YOUR INSTRUCTIONS |
Going from the top of the data below, give again each line through the one containing "台湾、澎湖、金门、马祖军民同胞们：", both ends kept.

[[ RECORDS SUPPLIED, beginning ]]

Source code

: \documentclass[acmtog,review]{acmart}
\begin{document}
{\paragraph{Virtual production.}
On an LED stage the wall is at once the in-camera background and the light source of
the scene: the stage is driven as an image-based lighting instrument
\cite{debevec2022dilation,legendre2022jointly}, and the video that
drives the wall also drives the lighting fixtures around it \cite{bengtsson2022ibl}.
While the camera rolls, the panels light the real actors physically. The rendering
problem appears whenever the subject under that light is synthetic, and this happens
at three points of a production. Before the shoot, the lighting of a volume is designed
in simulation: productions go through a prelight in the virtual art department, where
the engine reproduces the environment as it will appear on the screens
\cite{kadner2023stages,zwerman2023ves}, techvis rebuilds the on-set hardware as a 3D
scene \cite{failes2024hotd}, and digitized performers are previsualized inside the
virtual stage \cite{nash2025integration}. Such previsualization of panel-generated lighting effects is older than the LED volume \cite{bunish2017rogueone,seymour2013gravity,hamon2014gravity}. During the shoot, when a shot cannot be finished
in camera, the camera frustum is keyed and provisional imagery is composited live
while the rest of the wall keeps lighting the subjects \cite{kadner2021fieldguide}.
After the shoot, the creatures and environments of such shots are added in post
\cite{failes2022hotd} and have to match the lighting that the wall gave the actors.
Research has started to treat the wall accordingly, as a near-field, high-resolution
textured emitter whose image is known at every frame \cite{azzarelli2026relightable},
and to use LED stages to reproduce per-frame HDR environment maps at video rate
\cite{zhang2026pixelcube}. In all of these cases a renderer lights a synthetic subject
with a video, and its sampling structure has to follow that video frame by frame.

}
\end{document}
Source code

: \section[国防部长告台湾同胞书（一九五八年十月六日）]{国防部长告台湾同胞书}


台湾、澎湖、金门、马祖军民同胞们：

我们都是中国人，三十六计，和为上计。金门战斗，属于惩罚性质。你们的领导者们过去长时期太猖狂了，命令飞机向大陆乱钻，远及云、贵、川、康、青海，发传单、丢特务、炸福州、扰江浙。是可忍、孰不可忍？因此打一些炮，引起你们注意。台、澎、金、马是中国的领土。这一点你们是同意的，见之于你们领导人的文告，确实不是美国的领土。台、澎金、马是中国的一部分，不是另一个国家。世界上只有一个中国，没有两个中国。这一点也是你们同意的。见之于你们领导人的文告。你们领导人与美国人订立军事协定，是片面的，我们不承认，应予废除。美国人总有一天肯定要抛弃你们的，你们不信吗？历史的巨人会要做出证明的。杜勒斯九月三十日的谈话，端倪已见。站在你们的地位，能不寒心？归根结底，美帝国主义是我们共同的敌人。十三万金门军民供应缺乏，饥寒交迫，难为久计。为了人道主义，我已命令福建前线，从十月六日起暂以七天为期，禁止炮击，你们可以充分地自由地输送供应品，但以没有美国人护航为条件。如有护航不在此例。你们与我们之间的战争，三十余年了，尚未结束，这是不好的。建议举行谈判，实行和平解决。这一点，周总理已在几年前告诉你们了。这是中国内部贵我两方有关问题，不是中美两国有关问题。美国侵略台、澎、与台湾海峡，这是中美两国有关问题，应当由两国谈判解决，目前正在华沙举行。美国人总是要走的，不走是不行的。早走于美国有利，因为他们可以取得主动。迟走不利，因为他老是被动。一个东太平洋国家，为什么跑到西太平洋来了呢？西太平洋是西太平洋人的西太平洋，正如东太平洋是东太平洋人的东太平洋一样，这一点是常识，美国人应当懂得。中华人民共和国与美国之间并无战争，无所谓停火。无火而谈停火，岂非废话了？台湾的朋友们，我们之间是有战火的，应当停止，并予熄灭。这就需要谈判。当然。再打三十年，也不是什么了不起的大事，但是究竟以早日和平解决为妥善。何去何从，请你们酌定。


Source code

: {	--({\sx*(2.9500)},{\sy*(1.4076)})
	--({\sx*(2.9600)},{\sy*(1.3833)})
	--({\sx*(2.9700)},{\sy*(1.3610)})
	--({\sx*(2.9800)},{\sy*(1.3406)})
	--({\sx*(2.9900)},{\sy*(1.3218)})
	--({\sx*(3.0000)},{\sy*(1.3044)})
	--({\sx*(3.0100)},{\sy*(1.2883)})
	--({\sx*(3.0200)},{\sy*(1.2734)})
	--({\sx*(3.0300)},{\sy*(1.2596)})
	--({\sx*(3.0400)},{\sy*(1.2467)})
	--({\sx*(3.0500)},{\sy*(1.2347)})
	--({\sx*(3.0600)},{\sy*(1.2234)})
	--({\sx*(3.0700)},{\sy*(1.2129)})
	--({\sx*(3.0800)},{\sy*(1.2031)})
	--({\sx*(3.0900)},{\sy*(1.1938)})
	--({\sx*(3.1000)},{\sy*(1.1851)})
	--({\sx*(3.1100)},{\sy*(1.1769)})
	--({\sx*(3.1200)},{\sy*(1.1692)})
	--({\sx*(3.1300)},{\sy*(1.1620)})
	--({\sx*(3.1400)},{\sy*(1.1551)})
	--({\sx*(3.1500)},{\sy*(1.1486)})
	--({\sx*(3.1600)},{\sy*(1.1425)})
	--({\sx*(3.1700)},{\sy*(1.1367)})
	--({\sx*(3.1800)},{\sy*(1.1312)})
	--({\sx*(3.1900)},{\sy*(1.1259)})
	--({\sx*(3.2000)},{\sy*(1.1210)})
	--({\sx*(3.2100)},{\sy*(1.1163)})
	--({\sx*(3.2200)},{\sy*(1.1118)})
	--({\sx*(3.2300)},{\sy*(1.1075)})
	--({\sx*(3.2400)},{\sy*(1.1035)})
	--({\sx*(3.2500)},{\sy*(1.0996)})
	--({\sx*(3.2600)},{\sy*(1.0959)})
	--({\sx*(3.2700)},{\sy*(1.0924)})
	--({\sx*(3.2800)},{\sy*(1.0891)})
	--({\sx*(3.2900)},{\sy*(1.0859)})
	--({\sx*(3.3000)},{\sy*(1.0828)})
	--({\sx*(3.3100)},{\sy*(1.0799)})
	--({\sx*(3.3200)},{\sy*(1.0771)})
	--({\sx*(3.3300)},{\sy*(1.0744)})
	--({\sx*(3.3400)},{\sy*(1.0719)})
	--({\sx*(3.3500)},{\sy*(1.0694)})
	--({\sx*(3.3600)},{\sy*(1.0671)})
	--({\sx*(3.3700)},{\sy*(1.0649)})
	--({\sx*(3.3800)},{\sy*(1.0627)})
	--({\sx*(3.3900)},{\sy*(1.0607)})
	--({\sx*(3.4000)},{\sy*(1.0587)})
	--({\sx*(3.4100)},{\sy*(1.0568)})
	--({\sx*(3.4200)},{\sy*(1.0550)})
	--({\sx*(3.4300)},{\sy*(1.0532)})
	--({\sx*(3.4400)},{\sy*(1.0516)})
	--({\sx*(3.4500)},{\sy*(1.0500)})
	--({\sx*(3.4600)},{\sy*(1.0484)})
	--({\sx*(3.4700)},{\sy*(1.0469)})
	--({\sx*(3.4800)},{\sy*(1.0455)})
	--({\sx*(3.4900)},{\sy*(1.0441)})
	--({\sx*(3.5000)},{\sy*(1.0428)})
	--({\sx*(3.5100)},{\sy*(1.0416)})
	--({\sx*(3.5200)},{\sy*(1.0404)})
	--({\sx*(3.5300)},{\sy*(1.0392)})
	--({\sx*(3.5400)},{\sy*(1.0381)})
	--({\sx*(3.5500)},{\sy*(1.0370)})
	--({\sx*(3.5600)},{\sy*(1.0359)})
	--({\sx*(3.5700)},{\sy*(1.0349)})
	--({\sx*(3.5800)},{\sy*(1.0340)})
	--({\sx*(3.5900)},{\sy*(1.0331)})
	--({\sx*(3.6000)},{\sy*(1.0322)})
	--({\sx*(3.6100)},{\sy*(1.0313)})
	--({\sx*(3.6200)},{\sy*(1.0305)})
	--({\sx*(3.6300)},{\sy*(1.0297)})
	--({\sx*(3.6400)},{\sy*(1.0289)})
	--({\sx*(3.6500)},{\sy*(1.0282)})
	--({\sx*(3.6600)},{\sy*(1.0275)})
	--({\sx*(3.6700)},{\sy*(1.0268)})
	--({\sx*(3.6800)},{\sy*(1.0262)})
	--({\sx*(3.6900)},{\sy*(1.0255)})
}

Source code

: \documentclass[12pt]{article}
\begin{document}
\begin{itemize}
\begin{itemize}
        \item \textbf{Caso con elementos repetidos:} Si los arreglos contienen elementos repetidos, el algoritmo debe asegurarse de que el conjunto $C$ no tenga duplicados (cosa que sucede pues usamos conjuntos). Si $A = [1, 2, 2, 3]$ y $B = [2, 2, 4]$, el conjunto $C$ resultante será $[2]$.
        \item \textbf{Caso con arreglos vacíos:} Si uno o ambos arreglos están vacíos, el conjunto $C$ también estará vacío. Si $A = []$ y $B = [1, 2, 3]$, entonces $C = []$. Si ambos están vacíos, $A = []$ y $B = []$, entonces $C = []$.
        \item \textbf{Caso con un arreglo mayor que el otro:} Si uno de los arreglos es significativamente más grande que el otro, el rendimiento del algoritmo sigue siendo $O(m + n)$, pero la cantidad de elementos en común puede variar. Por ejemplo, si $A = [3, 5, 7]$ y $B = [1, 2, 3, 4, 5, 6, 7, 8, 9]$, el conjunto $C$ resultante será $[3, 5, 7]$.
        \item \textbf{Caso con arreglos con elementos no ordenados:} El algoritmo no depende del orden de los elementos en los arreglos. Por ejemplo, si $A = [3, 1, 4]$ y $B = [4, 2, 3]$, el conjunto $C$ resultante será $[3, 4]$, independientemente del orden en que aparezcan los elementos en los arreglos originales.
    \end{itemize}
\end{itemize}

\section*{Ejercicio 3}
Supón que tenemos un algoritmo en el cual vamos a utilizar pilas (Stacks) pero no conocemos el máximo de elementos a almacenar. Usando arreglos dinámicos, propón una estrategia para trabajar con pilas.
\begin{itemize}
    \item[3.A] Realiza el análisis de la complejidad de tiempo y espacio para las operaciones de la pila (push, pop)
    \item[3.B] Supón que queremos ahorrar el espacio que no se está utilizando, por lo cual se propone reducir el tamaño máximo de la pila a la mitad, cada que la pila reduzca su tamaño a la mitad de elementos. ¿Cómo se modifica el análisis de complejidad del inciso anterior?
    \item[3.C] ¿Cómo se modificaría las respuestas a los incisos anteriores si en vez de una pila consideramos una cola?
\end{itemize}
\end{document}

[[ RECORDS SUPPLIED, end ]]

OUTPUT OF THE EXERCISE |
Source code

: \documentclass[acmtog,review]{acmart}
\begin{document}
{\paragraph{Virtual production.}
On an LED stage the wall is at once the in-camera background and the light source of
the scene: the stage is driven as an image-based lighting instrument
\cite{debevec2022dilation,legendre2022jointly}, and the video that
drives the wall also drives the lighting fixtures around it \cite{bengtsson2022ibl}.
While the camera rolls, the panels light the real actors physically. The rendering
problem appears whenever the subject under that light is synthetic, and this happens
at three points of a production. Before the shoot, the lighting of a volume is designed
in simulation: productions go through a prelight in the virtual art department, where
the engine reproduces the environment as it will appear on the screens
\cite{kadner2023stages,zwerman2023ves}, techvis rebuilds the on-set hardware as a 3D
scene \cite{failes2024hotd}, and digitized performers are previsualized inside the
virtual stage \cite{nash2025integration}. Such previsualization of panel-generated lighting effects is older than the LED volume \cite{bunish2017rogueone,seymour2013gravity,hamon2014gravity}. During the shoot, when a shot cannot be finished
in camera, the camera frustum is keyed and provisional imagery is composited live
while the rest of the wall keeps lighting the subjects \cite{kadner2021fieldguide}.
After the shoot, the creatures and environments of such shots are added in post
\cite{failes2022hotd} and have to match the lighting that the wall gave the actors.
Research has started to treat the wall accordingly, as a near-field, high-resolution
textured emitter whose image is known at every frame \cite{azzarelli2026relightable},
and to use LED stages to reproduce per-frame HDR environment maps at video rate
\cite{zhang2026pixelcube}. In all of these cases a renderer lights a synthetic subject
with a video, and its sampling structure has to follow that video frame by frame.

}
\end{document}
Source code

: \section[国防部长告台湾同胞书（一九五八年十月六日）]{国防部长告台湾同胞书}


台湾、澎湖、金门、马祖军民同胞们：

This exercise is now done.